Middle East: Tel Aviv Seeks to Begin Heroin Maintenance Program
The Israeli city of Tel Aviv is moving to establish a pilot heroin maintenance program for older addicts who have proven resistant to recovery. Then the city's existing opioid maintenance programs, which now offer methadone and subutex, will have one more option in dealing with hardcore heroin users.
According to the Tel Aviv News, the city's social services division has formulated the program and the city has already drafted a position paper in support of the program. According to the plan, the heroin will be dispensed at carefully monitored clinics that will also provide medical and psychological services to their clients. Tel Aviv officials will soon present the proposal to the Israeli Ministry of Health for approval.
The program will cut crime, the city argued, citing statistics finding that 75% of property crimes are committed by addicts looking for their next fix. "Many addicts therefore lose control and find themselves unwitting criminals," stated the Tel Aviv Municipal Anti-Drug Authority's position paper.
The city also reported that only 20% of heroin users who entered a treatment program remained drug-free. "Fighting addiction demands immense mental and physical fortitude that many addicts simply don't possess," said Dr.

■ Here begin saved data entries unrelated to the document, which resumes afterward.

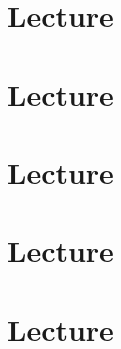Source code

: \documentclass{easyclass}
\begin{document}
\chapter{Lecture}


\chapter{Lecture}


\chapter{Lecture}


\chapter{Lecture}


\chapter{Lecture}



%
\end{document}
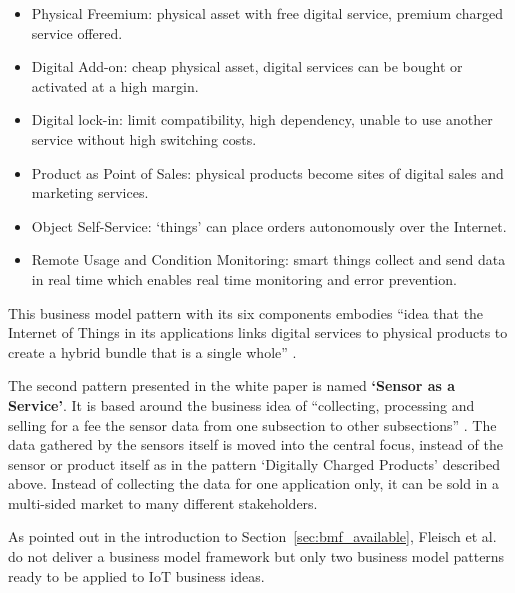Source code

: 		\begin{itemize}
			\item Physical Freemium: physical asset with free digital service, premium charged service offered.
			\item Digital Add-on: cheap physical asset, digital services can be bought or activated at a high margin.
			\item Digital lock-in: limit compatibility, high dependency, unable to use another service without high switching costs.
			\item Product as Point of Sales: physical products become  sites of digital sales and marketing services.
			\item Object Self-Service: `things' can place orders autonomously over the Internet. 
			\item Remote Usage and Condition Monitoring: smart things collect and send data in real time which enables real time monitoring and error prevention.
		\end{itemize}

		This business model pattern with its six components embodies ``idea that the Internet of Things in its applications links digital services to physical products to create a hybrid bundle that is a single whole'' \cite[p. 11]{fleisch}. 

		The second pattern presented in the white paper is named \textbf{`Sensor as a Service'}. It is based around the business idea of ``collecting, processing and selling for a fee the sensor data from one subsection to other subsections'' \cite[p. 11]{fleisch}. The data gathered by the sensors itself is moved into the central focus, instead of the sensor or product itself as in the pattern `Digitally Charged Products' described above. Instead of collecting the data for one application only, it can be sold in a multi-sided market to many different stakeholders.

		As pointed out in the introduction to Section~\ref{sec:bmf_available}, Fleisch et al. do not deliver a business model framework but only two business model patterns ready to be applied to IoT business ideas.

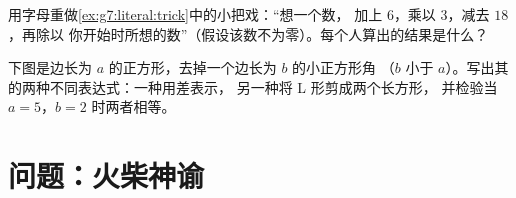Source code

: \begin{exercise}[$\star\star$]\label{exo:g7:literal:10}
用字母重做\cref{ex:g7:literal:trick}中的小把戏：“想一个数，
加上 $6$，乘以 $3$，减去 $18$，再除以
你开始时所想的数”（假设该数不为零）。每个人算出的结果是什么？
\end{exercise}

\begin{exercise}[$\star\star\star$]\label{exo:g7:literal:11}
下图是边长为 $a$ 的正方形，去掉一个边长为 $b$ 的小正方形角
（$b$ 小于 $a$）。写出其的两种不同表达式：一种用差表示，
另一种将 L 形剪成两个长方形，
并检验当 $a = 5$，$b = 2$ 时两者相等。
\end{exercise}

\section{问题：火柴神谕}

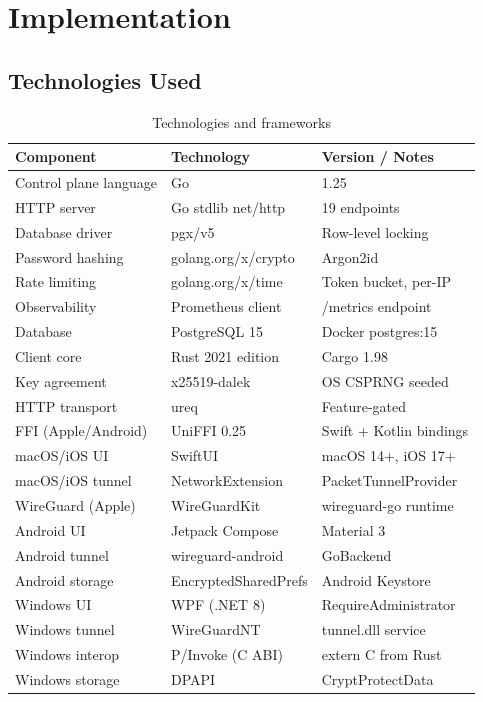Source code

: \documentclass[12pt,a4paper]{report}
\begin{document}
\chapter{Implementation}

\section{Technologies Used}

\begin{table}[H]
\centering\small
\caption{Technologies and frameworks}
\label{tab:tech}
\begin{tabular}{lll}
\toprule
\textbf{Component} & \textbf{Technology} & \textbf{Version / Notes}\\
\midrule
Control plane language  & Go                    & 1.25\\
HTTP server             & Go stdlib net/http    & 19 endpoints\\
Database driver         & pgx/v5                & Row-level locking\\
Password hashing        & golang.org/x/crypto   & Argon2id\\
Rate limiting           & golang.org/x/time     & Token bucket, per-IP\\
Observability           & Prometheus client     & /metrics endpoint\\
Database                & PostgreSQL 15         & Docker postgres:15\\
Client core             & Rust 2021 edition     & Cargo 1.98\\
Key agreement           & x25519-dalek          & OS CSPRNG seeded\\
HTTP transport          & ureq                  & Feature-gated\\
FFI (Apple/Android)     & UniFFI 0.25           & Swift + Kotlin bindings\\
macOS/iOS UI            & SwiftUI               & macOS 14+, iOS 17+\\
macOS/iOS tunnel        & NetworkExtension      & PacketTunnelProvider\\
WireGuard (Apple)       & WireGuardKit          & wireguard-go runtime\\
Android UI              & Jetpack Compose       & Material 3\\
Android tunnel          & wireguard-android     & GoBackend\\
Android storage         & EncryptedSharedPrefs  & Android Keystore\\
Windows UI              & WPF (.NET 8)          & RequireAdministrator\\
Windows tunnel          & WireGuardNT           & tunnel.dll service\\
Windows interop         & P/Invoke (C ABI)      & extern C from Rust\\
Windows storage         & DPAPI                 & CryptProtectData\\
\bottomrule
\end{tabular}
\end{table}
\end{document}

Benny Avrahami, director of the anti-drug authority, who drafted the position paper.
The program could bring many advantages, including providing stronger support for addicts and their families, a reduction in the economic cost of treating them, a reduction in crime, and the use of clean, laboratory-produced heroin. If Israeli authorities approve the pilot program, Israel will join a select group of European countries, including Germany, Switzerland and the Netherlands, where such program have consistently resulted in a decline in property crime, as well as improvements in clients' heath and welfare. Also allowing experimentation with heroin maintenance are Great Britain, which restarted it last year more than a decade after the conservative government of Margaret Thatcher had shut it down, and Canada, where the Vancouver North American Opiate Maintenance Initiative (NAOMI), is the only such program in North America.